The issue of the progress of electronic capability has been fairly well described as
Moore's law - Wikipedia, the free encyclopedia
Moore's Law (named for Intel co-founder Gordon Moore) roughly states that the number of transistors that can be packed into a fixed space doubles approximately every 18 or so months. For you and I, this roughly translates into electronic equipment (computers, hard drives, cameras, etc) that doubles in storage capacity and processing speed every 18 months. This trend has held since the middle 1930's and is predicted to continue for approximately another 20 years before we hit physical limits of size, power consumption, and heat dissipation of current silicon manufacturing processes.
One of the issues that is buried in Matthew's response (particularly the link to the IBM article) is that silicon manufacturing for creating central processing units in PCs is running up against a physical wall: the width of the electrically-conductive traces that are etched into the silicon during the manufacturing process. Current state of the art is at or very close to 45 nanometers (10 ^ -9 meters). As you make the traces more and more narrow and pack them more closely together, the electrons racing along the traces begin to exhibit bad behavior such as randomly jumping from trace to trace. Needless to say, this causes absolute havoc with the processor because things no longer behave in a neat and orderly manner.
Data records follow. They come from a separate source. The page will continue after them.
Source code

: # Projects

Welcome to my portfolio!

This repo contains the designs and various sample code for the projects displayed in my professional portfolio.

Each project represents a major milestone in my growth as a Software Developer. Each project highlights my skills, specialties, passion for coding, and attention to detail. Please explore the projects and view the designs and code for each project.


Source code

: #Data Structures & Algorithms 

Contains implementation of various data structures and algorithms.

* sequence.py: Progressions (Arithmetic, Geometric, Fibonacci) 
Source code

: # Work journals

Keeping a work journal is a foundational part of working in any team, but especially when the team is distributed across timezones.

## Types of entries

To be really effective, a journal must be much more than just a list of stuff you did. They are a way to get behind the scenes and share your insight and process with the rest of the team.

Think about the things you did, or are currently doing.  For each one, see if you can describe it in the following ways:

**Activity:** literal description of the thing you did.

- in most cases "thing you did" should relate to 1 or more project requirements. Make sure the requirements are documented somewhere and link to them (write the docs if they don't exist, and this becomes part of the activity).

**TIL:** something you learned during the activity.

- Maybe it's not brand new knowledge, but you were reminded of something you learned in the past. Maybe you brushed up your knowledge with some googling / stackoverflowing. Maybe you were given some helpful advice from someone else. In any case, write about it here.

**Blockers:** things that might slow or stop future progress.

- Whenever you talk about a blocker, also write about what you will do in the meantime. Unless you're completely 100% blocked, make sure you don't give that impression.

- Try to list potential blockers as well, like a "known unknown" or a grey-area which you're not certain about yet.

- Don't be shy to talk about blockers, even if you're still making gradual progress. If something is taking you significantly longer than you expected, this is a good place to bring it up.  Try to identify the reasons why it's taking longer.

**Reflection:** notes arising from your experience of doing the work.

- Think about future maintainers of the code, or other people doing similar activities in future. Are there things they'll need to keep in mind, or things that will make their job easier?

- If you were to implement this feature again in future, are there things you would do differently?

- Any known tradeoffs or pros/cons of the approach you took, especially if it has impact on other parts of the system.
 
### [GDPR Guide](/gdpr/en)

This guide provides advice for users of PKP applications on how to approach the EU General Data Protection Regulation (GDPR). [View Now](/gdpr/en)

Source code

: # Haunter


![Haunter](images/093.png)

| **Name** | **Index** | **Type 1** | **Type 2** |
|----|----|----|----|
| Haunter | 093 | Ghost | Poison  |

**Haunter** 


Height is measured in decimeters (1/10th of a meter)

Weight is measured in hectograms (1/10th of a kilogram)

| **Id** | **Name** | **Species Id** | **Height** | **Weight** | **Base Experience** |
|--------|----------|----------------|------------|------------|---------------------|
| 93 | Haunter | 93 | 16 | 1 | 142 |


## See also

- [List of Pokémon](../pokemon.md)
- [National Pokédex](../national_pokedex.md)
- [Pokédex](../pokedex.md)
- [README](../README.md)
This physical limit is just part of the physical realities that are behind the push for multi-core processors as opposed to a single processor that just runs faster and faster (and hotter and hotter). The width and density of the traces on the silicon chips are also related to heat-dissipation issues.
In the larger context, we are exploring the issue of a plateau for electronic capabilities. I don't think we have yet reached this plateau. I don't think we will be there for another 20+ years. By the time we get there, there is likely to be a different paradigm that governs the R&D efforts related to our electronic gadgets, enabling the growth in performance to continue without much interruption.
Will it stop? Not in my lifetime - and I still have quite a number of years to go..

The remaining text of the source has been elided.